---------- EXTRACTED ENTRIES ----------

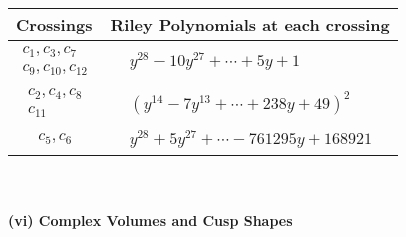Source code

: \documentclass[1p]{elsarticle_modified}
\theoremstyle{definition}
\begin{document}
\begin{tabular}{m{50pt}|m{274pt}}
Crossings & \hspace{64pt}Riley Polynomials at each crossing \\
\hline $$\begin{aligned}c_{1},c_{3},c_{7}\\c_{9},c_{10},c_{12}\end{aligned}$$&$\begin{aligned}
&y^{28}-10 y^{27}+\cdots+5 y+1
\end{aligned}$\\
\hline $$\begin{aligned}c_{2},c_{4},c_{8}\\c_{11}\end{aligned}$$&$\begin{aligned}
&(y^{14}-7 y^{13}+\cdots+238 y+49)^{2}
\end{aligned}$\\
\hline $$\begin{aligned}c_{5},c_{6}\end{aligned}$$&$\begin{aligned}
&y^{28}+5 y^{27}+\cdots-761295 y+168921
\end{aligned}$\\
\hline
\end{tabular}\\~\\
\newpage\flushleft \textbf{(vi) Complex Volumes and Cusp Shapes}
\end{document}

----------

Lines containing the word "begin" are to be pulled from the records and copied.

◆ **RESULT**:
\begin{document}
\begin{tabular}{m{50pt}|m{274pt}}
\hline $$\begin{aligned}c_{1},c_{3},c_{7}\\c_{9},c_{10},c_{12}\end{aligned}$$&$\begin{aligned}
\hline $$\begin{aligned}c_{2},c_{4},c_{8}\\c_{11}\end{aligned}$$&$\begin{aligned}
\hline $$\begin{aligned}c_{5},c_{6}\end{aligned}$$&$\begin{aligned}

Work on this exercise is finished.